• [What to work on]: Only the lines below starting at the one that contains "- Manager access" and ending at the one that contains "- End-to-end encryption" are to be reproduced, exactly and with both ends kept.

***** Records shown *****

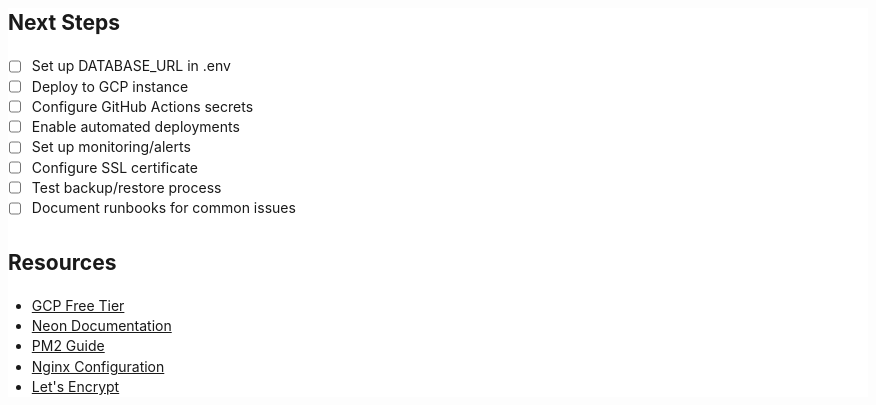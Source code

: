 ## Next Steps

- [ ] Set up DATABASE_URL in .env
- [ ] Deploy to GCP instance
- [ ] Configure GitHub Actions secrets
- [ ] Enable automated deployments
- [ ] Set up monitoring/alerts
- [ ] Configure SSL certificate
- [ ] Test backup/restore process
- [ ] Document runbooks for common issues

## Resources

- [GCP Free Tier](https://cloud.google.com/free)
- [Neon Documentation](https://neon.tech/docs)
- [PM2 Guide](https://pm2.keymetrics.io/docs/usage/quick-start/)
- [Nginx Configuration](https://nginx.org/en/docs/)
- [Let's Encrypt](https://letsencrypt.org/)

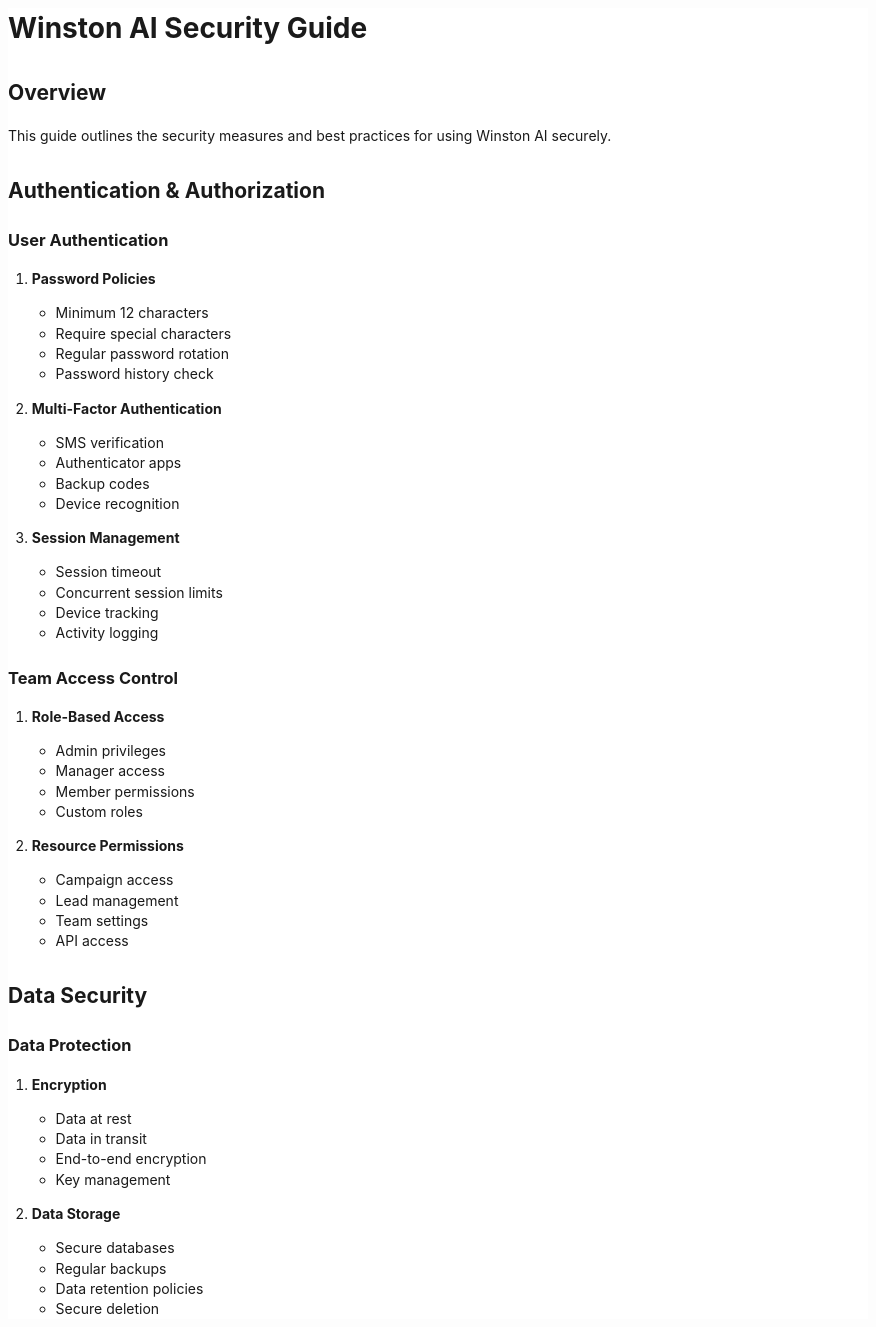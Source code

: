 # Winston AI Security Guide

## Overview
This guide outlines the security measures and best practices for using Winston AI securely.

## Authentication & Authorization

### User Authentication
1. **Password Policies**
   - Minimum 12 characters
   - Require special characters
   - Regular password rotation
   - Password history check

2. **Multi-Factor Authentication**
   - SMS verification
   - Authenticator apps
   - Backup codes
   - Device recognition

3. **Session Management**
   - Session timeout
   - Concurrent session limits
   - Device tracking
   - Activity logging

### Team Access Control
1. **Role-Based Access**
   - Admin privileges
   - Manager access
   - Member permissions
   - Custom roles

2. **Resource Permissions**
   - Campaign access
   - Lead management
   - Team settings
   - API access

## Data Security

### Data Protection
1. **Encryption**
   - Data at rest
   - Data in transit
   - End-to-end encryption
   - Key management

2. **Data Storage**
   - Secure databases
   - Regular backups
   - Data retention policies
   - Secure deletion
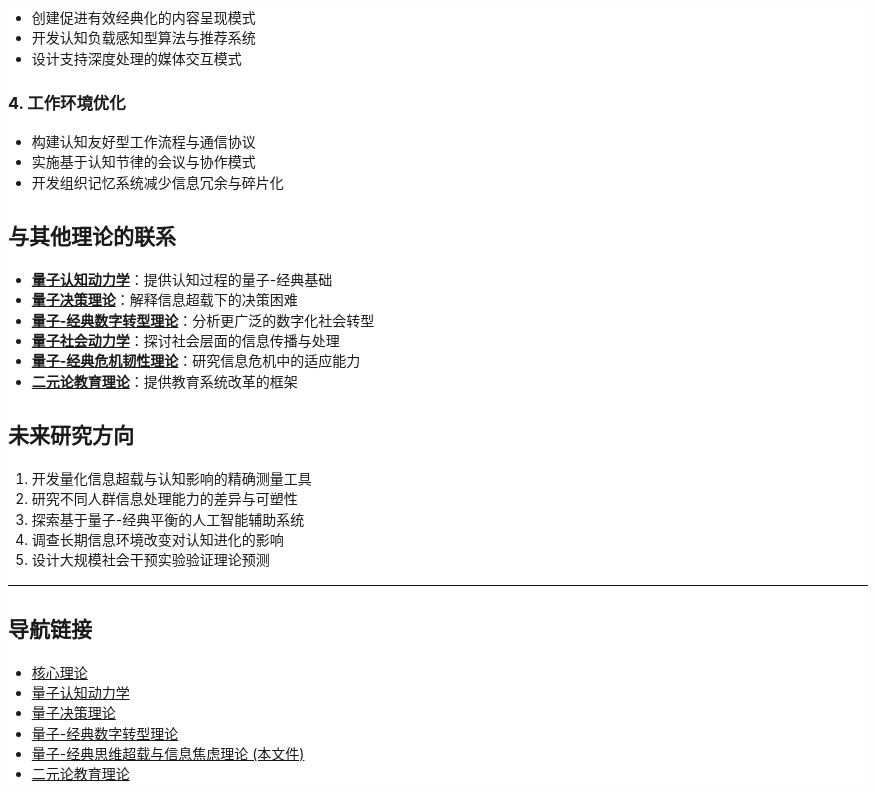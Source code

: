 - 创建促进有效经典化的内容呈现模式
- 开发认知负载感知型算法与推荐系统
- 设计支持深度处理的媒体交互模式

### 4. 工作环境优化

- 构建认知友好型工作流程与通信协议
- 实施基于认知节律的会议与协作模式
- 开发组织记忆系统减少信息冗余与碎片化

## 与其他理论的联系

- **[量子认知动力学](formal_theory_cognitive_dynamics.md)**：提供认知过程的量子-经典基础
- **[量子决策理论](formal_theory_quantum_decision.md)**：解释信息超载下的决策困难
- **[量子-经典数字转型理论](formal_theory_digital_transformation.md)**：分析更广泛的数字化社会转型
- **[量子社会动力学](formal_theory_social.md)**：探讨社会层面的信息传播与处理
- **[量子-经典危机韧性理论](formal_theory_crisis_resilience.md)**：研究信息危机中的适应能力
- **[二元论教育理论](formal_theory_education.md)**：提供教育系统改革的框架

## 未来研究方向

1. 开发量化信息超载与认知影响的精确测量工具
2. 研究不同人群信息处理能力的差异与可塑性
3. 探索基于量子-经典平衡的人工智能辅助系统
4. 调查长期信息环境改变对认知进化的影响
5. 设计大规模社会干预实验验证理论预测

---

## 导航链接

- [核心理论](../core.md)
- [量子认知动力学](formal_theory_cognitive_dynamics.md)
- [量子决策理论](formal_theory_quantum_decision.md)
- [量子-经典数字转型理论](formal_theory_digital_transformation.md)
- [量子-经典思维超载与信息焦虑理论 (本文件)](formal_theory_cognitive_overload.md)
- [二元论教育理论](formal_theory_education.md)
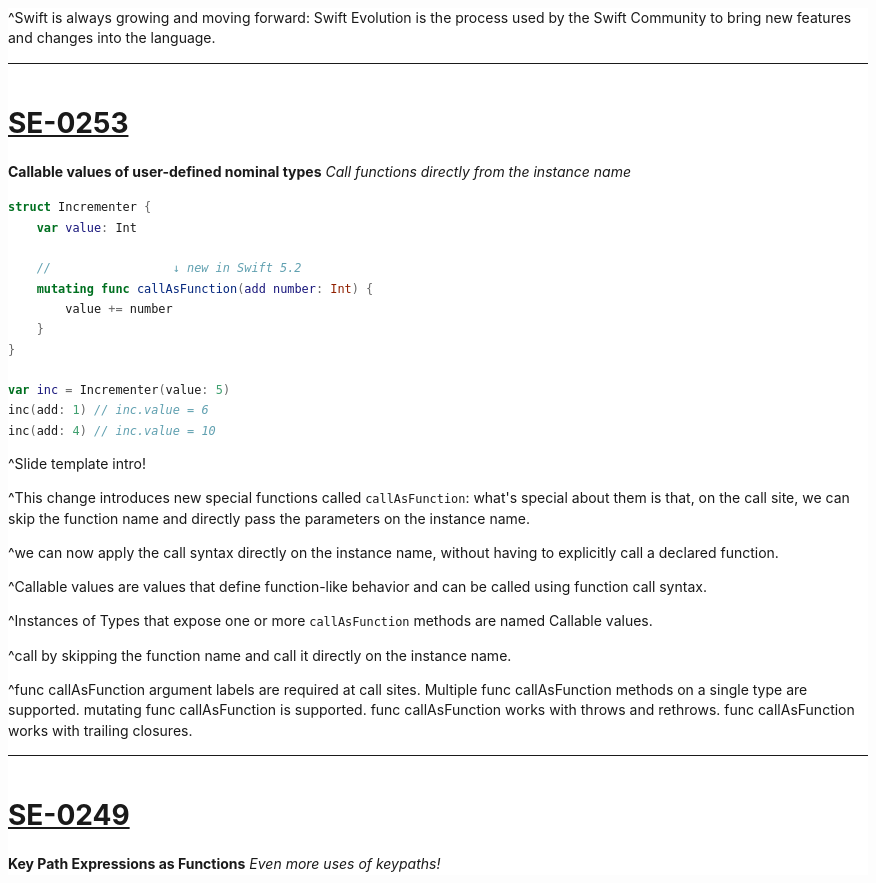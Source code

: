 ^Swift is always growing and moving forward:
Swift Evolution is the process used by the Swift Community to bring new features and changes into the language.

---

# [SE-0253](https://github.com/apple/swift-evolution/blob/master/proposals/0253-callable.md)
__Callable values of user-defined nominal types__
_Call functions directly from the instance name_

```swift
struct Incrementer {
    var value: Int

    //                 ↓ new in Swift 5.2
    mutating func callAsFunction(add number: Int) {
        value += number
    }
}

var inc = Incrementer(value: 5)
inc(add: 1) // inc.value = 6
inc(add: 4) // inc.value = 10
```

^Slide template intro!

^This change introduces new special functions called `callAsFunction`: 
what's special about them is that, on the call site, we can skip the function name and directly pass the parameters on the instance name.

^we can now apply the call syntax directly on the instance name, without having to explicitly call a declared function.

^Callable values are values that define function-like behavior and can be called using function call syntax.

^Instances of Types that expose one or more `callAsFunction` methods are named Callable values.

^call by skipping the function name and call it directly on the instance name.

^func callAsFunction argument labels are required at call sites.
Multiple func callAsFunction methods on a single type are supported.
mutating func callAsFunction is supported.
func callAsFunction works with throws and rethrows.
func callAsFunction works with trailing closures.

---

# [SE-0249](https://github.com/apple/swift-evolution/blob/master/proposals/0249-key-path-literal-function-expressions.md)
__Key Path Expressions as Functions__
_Even more uses of keypaths!_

*****

• [Response to the task]:
   - Manager access
   - Member permissions
   - Custom roles

2. **Resource Permissions**
   - Campaign access
   - Lead management
   - Team settings
   - API access

## Data Security

### Data Protection
1. **Encryption**
   - Data at rest
   - Data in transit
   - End-to-end encryption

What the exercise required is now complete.